[What is being asked] Nothing but a number should be given: how many lines in the entries below include the string "inference".

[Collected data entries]
┄┄┄┄┄┄┄┄┄┄

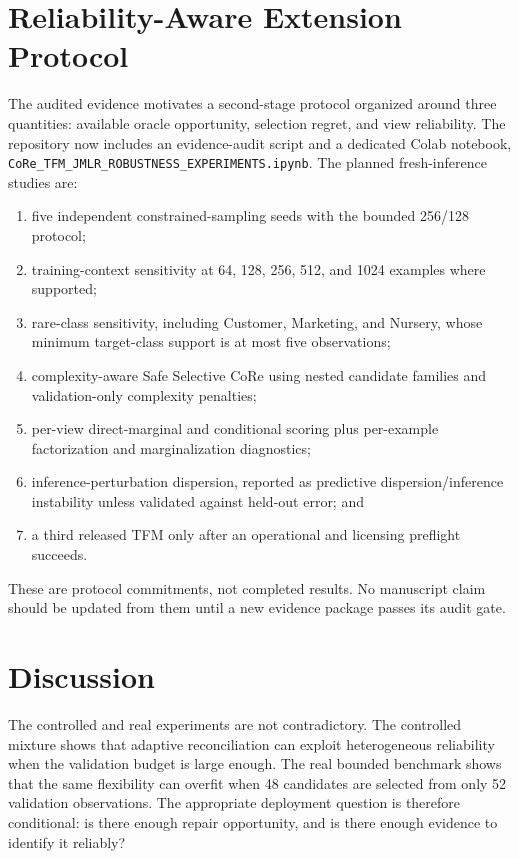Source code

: \documentclass[twoside,11pt]{article}
\begin{document}
\section{Reliability-Aware Extension Protocol}
The audited evidence motivates a second-stage protocol organized around three quantities: available oracle opportunity, selection regret, and view reliability. The repository now includes an evidence-audit script and a dedicated Colab notebook, \texttt{CoRe\_TFM\_JMLR\_ROBUSTNESS\_EXPERIMENTS.ipynb}. The planned fresh-inference studies are:
\begin{enumerate}
\item five independent constrained-sampling seeds with the bounded 256/128 protocol;
\item training-context sensitivity at 64, 128, 256, 512, and 1024 examples where supported;
\item rare-class sensitivity, including Customer, Marketing, and Nursery, whose minimum target-class support is at most five observations;
\item complexity-aware Safe Selective CoRe using nested candidate families and validation-only complexity penalties;
\item per-view direct-marginal and conditional scoring plus per-example factorization and marginalization diagnostics;
\item inference-perturbation dispersion, reported as predictive dispersion/inference instability unless validated against held-out error; and
\item a third released TFM only after an operational and licensing preflight succeeds.
\end{enumerate}
These are protocol commitments, not completed results. No manuscript claim should be updated from them until a new evidence package passes its audit gate.

\section{Discussion}
The controlled and real experiments are not contradictory. The controlled mixture shows that adaptive reconciliation can exploit heterogeneous reliability when the validation budget is large enough. The real bounded benchmark shows that the same flexibility can overfit when 48 candidates are selected from only 52 validation observations. The appropriate deployment question is therefore conditional: is there enough repair opportunity, and is there enough evidence to identify it reliably?
\end{document}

┄┄┄┄┄┄┄┄┄┄

[Problem solution] 2